LAWS(BOM)-1934-5-3

GOVINDOSS KRISHNADOSS Vs. OFFICIAL ASSIGNEE OF MADRAS

Decided On May 08, 1934
GOVINDOSS KRISHNADOSS Appellant
V/S
OFFICIAL ASSIGNEE OF MADRAS Respondents

JUDGEMENT

(1.) 1. These are six consolidated appeals from six decrees all dated April 1, 1931, made by the High Court of Judicature at Madras in its civil appellate jurisdiction, which reversed six decrees of different dates made by the same Court in its ordinary original civil jurisdiction. As will be seen later, a decision in the leading appeal (No. 101 of 1932) will, in effect, apply equally in the remaining appeals.

(2.) BABU alias Govindoss Krishnadoss, who is appellant in all the appeals, was plaintiff in the principal suit (C. Section No. 622 of 1923), which was filed through his next friend Laldoss, his uncle, on account of his then minority, on August 30, 1923, and is the subject of the leading appeal.

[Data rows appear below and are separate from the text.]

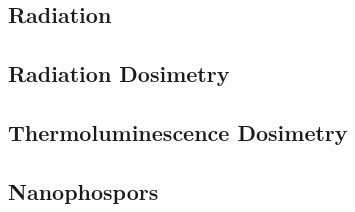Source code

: \documentclass{article}[10pt]
\begin{document}
    \subsection{\large Radiation}

      
    
    \subsection{\large Radiation Dosimetry}
      

    \subsection{\large Thermoluminescence Dosimetry}
      

    \subsection{\large Nanophospors}
      
  
  \newpage
  
  
\end{document}
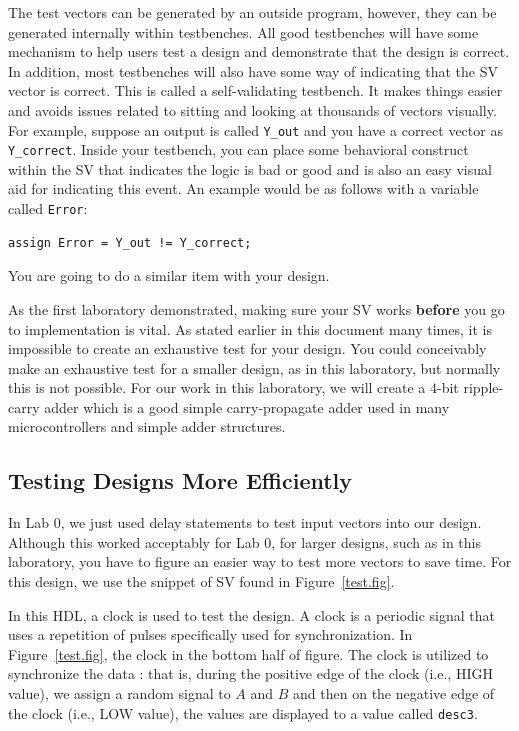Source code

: \documentclass{article}
\begin{document}
The test vectors can be generated by an outside
program, however, they can be generated internally within
testbenches.  All good testbenches will have some mechanism to help
users test a design and demonstrate that the design is correct.
In addition, most
testbenches will also have some way of indicating that the SV vector
is correct.  This is called a self-validating testbench.  It makes
things easier and avoids issues related to sitting and looking at
thousands of vectors visually.  For example, suppose an output is
called \verb!Y_out! and you have a correct vector as
\verb!Y_correct!.  Inside your testbench, you can place some behavioral
construct within the SV that indicates the logic is bad or good and is
also an easy visual aid for indicating this event.  An
example would be as follows with a variable called \verb!Error!:
\begin{verbatim}
assign Error = Y_out != Y_correct;
\end{verbatim}
You are going to do a similar item with your design.

As the first laboratory demonstrated, making sure your SV works
\textbf{before} you go to implementation is vital.  As stated earlier
in this document many times, it is impossible to create an exhaustive
test for your design.  You could conceivably make an exhaustive test
for a smaller design, as in this laboratory, but normally this is not
possible.  For our work in this laboratory, we will create a $4$-bit
ripple-carry adder which is a good simple carry-propagate adder used
in many microcontrollers and simple adder structures.

\subsection{Testing Designs More Efficiently}

In Lab 0, we just used delay statements to test input vectors into our
design.  Although this worked acceptably for Lab 0, for larger designs, such
as in this laboratory, you have to figure an easier way to test more
vectors to save time.  For this design, we use the snippet of SV found in
Figure~\ref{test.fig}.

In this HDL, a clock is used to test the
design.  A clock is a periodic signal that uses a repetition of pulses
specifically used for synchronization.  In Figure~\ref{test.fig}, the clock
in the bottom half of figure.  The clock
is utilized to synchronize the data : that is, during the positive edge of
the clock (i.e., HIGH value), we assign a random signal to $A$ and $B$
and then on the negative edge of the clock (i.e., LOW value), the
values are displayed to a value called \verb!desc3!.
\end{document}
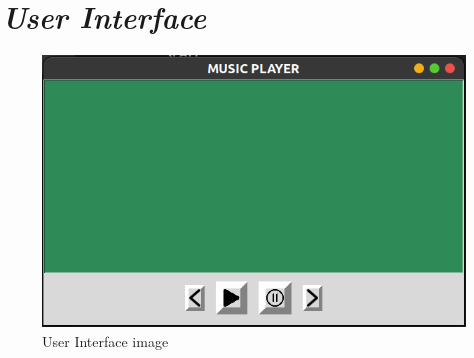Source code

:\documentclass{article}
\begin{document}
\section{\emph{User Interface}}

\begin{figure}[ht]
\includegraphics[width=\columnwidth]{images/figure.png}
\caption{User Interface image}
\label{fig:1}


\end{figure}
\end{document}
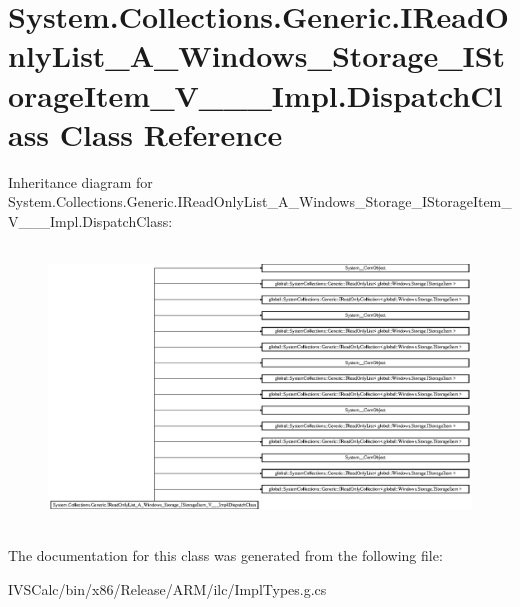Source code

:\hypertarget{class_system_1_1_collections_1_1_generic_1_1_i_read_only_list___a___windows___storage___i_storag588d840b759a67798aaf22ec1204f676}{}\section{System.\+Collections.\+Generic.\+I\+Read\+Only\+List\+\_\+\+A\+\_\+\+Windows\+\_\+\+Storage\+\_\+\+I\+Storage\+Item\+\_\+\+V\+\_\+\+\_\+\+\_\+\+Impl.\+Dispatch\+Class Class Reference}
\label{class_system_1_1_collections_1_1_generic_1_1_i_read_only_list___a___windows___storage___i_storag588d840b759a67798aaf22ec1204f676}
Inheritance diagram for System.\+Collections.\+Generic.\+I\+Read\+Only\+List\+\_\+\+A\+\_\+\+Windows\+\_\+\+Storage\+\_\+\+I\+Storage\+Item\+\_\+\+V\+\_\+\+\_\+\+\_\+\+Impl.\+Dispatch\+Class\+:\begin{figure}[H]
\begin{center}
\leavevmode
\includegraphics[height=7.466667cm]{class_system_1_1_collections_1_1_generic_1_1_i_read_only_list___a___windows___storage___i_storag588d840b759a67798aaf22ec1204f676}
\end{center}
\end{figure}


The documentation for this class was generated from the following file\+:\begin{DoxyCompactItemize}
\item 
I\+V\+S\+Calc/bin/x86/\+Release/\+A\+R\+M/ilc/Impl\+Types.\+g.\+cs\end{DoxyCompactItemize}
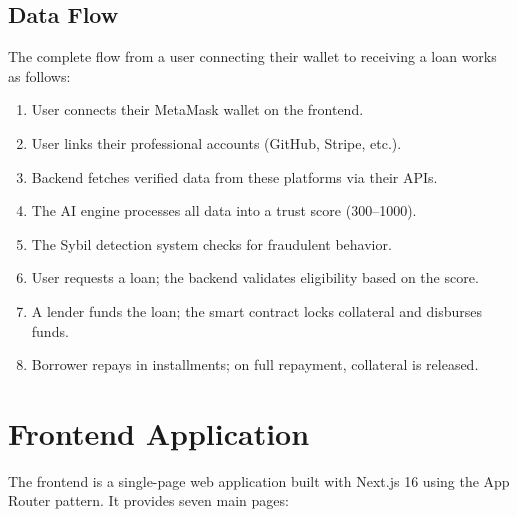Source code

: \documentclass[12pt, a4paper]{article}
\begin{document}
\subsection{Data Flow}

The complete flow from a user connecting their wallet to receiving a loan works as follows:

\begin{enumerate}[nosep]
    \item User connects their MetaMask wallet on the frontend.
    \item User links their professional accounts (GitHub, Stripe, etc.).
    \item Backend fetches verified data from these platforms via their APIs.
    \item The AI engine processes all data into a trust score (300--1000).
    \item The Sybil detection system checks for fraudulent behavior.
    \item User requests a loan; the backend validates eligibility based on the score.
    \item A lender funds the loan; the smart contract locks collateral and disburses funds.
    \item Borrower repays in installments; on full repayment, collateral is released.
\end{enumerate}


\section{Frontend Application}

The frontend is a single-page web application built with Next.js 16 using the App Router pattern. It provides seven main pages:
\end{document}
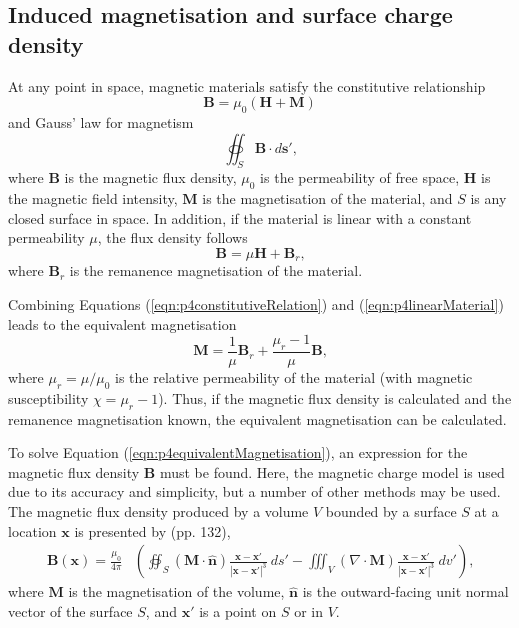 \subsection{Induced magnetisation and surface charge density}
At any point in space, magnetic materials satisfy the constitutive relationship
\begin{equation}\label{eqn:p4constitutiveRelation}
    \mathbf{B} = \mu_0 \left( \mathbf{H} + \mathbf{M} \right)
\end{equation}
and Gauss' law for magnetism
\begin{equation}\label{eqn:p4gaussLawForMagnetism}
    \oiint_S \mathbf{B} \cdot d\mathbf{s}' \text{,}
\end{equation}
where \(\mathbf{B}\) is the magnetic flux density, \(\mu_0\) is the permeability of free space, \(\mathbf{H}\) is the magnetic field intensity, \(\mathbf{M}\) is the magnetisation of the material, and \(S\) is any closed surface in space. In addition, if the material is linear with a constant permeability \(\mu\), the flux density follows
\begin{equation}\label{eqn:p4linearMaterial}
    \mathbf{B} = \mu \mathbf{H} + \mathbf{B}_r \text{,}
\end{equation}
where \(\mathbf{B}_r\) is the remanence magnetisation of the material.

Combining Equations (\ref{eqn:p4constitutiveRelation}) and (\ref{eqn:p4linearMaterial}) leads to the equivalent magnetisation
\begin{equation}\label{eqn:p4equivalentMagnetisation}
    \mathbf{M} = \frac{1}{\mu} \mathbf{B}_r + \frac{\mu_r - 1}{\mu} \mathbf{B} \text{,}
\end{equation}
where \(\mu_r = \mu / \mu_0\) is the relative permeability of the material (with magnetic susceptibility \(\chi = \mu_r - 1\)). Thus, if the magnetic flux density is calculated and the remanence magnetisation known, the equivalent magnetisation can be calculated.

To solve Equation (\ref{eqn:p4equivalentMagnetisation}), an expression for the magnetic flux density \(\mathbf{B}\) must be found. Here, the magnetic charge model is used due to its accuracy and simplicity, but a number of other methods may be used. The magnetic flux density produced by a volume \(V\) bounded by a surface \(S\) at a location \(\mathbf{x}\) is presented by \textcite{Furlani2001} (pp. 132),
\begin{align}\label{eqn:p4chargeModel}
    \mathbf{B}\left( \mathbf{x} \right) = \frac{\mu_0}{4\pi} & \left( \oiint_{S} \left( \mathbf{M} \cdot \hat{\mathbf{n}} \right) \frac{\mathbf{x} - \mathbf{x}'}{\left| \mathbf{x} - \mathbf{x}' \right|^3} \ ds' - \iiint_{V} \left( \nabla \cdot \mathbf{M} \right) \frac{\mathbf{x} - \mathbf{x}'}{\left| \mathbf{x} - \mathbf{x}' \right|^3} \ dv' \right) \text{,}
\end{align}
where \(\mathbf{M}\) is the magnetisation of the volume, \(\hat{\mathbf{n}}\) is the outward-facing unit normal vector of the surface \(S\), and \(\mathbf{x}'\) is a point on \(S\) or in \(V\).

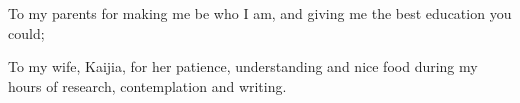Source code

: 
\cleardoublepage

{}

\begin{dedication}

To my parents for making me be who I am, and giving me the best education you could;

To my wife, Kaijia, for her patience, understanding and nice food during my hours of research, contemplation and writing.

\end{dedication}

The appellant's father, Krishnadoss, died on August 13, 1908, and the main question is whether his father's interest in the business carried on under the name of Muralidoss Ramdoss & Co., was that of a partner or of a member of an undivided Hindu family. If the latter be the correct view, the appeals admittedly fail; if the business was a partnership, a question arises whether the interest of the appellant's father is affected by debts, secured and unsecured, contracted by the firm some years after the date of his father's death, and, if so, to what extent?

(3.) THE following facts may be taken as beyond controversy in the appeal. THE appellant's ancestor, Ramdoss Ghanshamdoss, came to Madras and carried on a business in cloth, money-lending and yarn, and acquired landed properties, houses and gold and silver. He died in 1879, leaving five sons, of whom twoMurali and Govardanwere then major. THEse two sons carried on the business as the managers of a joint Hindu family business until 1890, by which time their younger brothers Balmukun and Bhagwan had become major, while Subbaraya was still minor. In 1890, as the result of a demand by Balmukun and Bhagwan and their mother, Kamalabai Amma, as guardian of Subbaraya, and submissions by the parties, a panchayat award, dated September 27, 1890, was made, under which admittedly a partition was effected of the shares of the three younger brothers, and the family business was allotted to the shares of the two elder brothers, Murali and Govardan, the younger brothers ceasing to have any interest therein.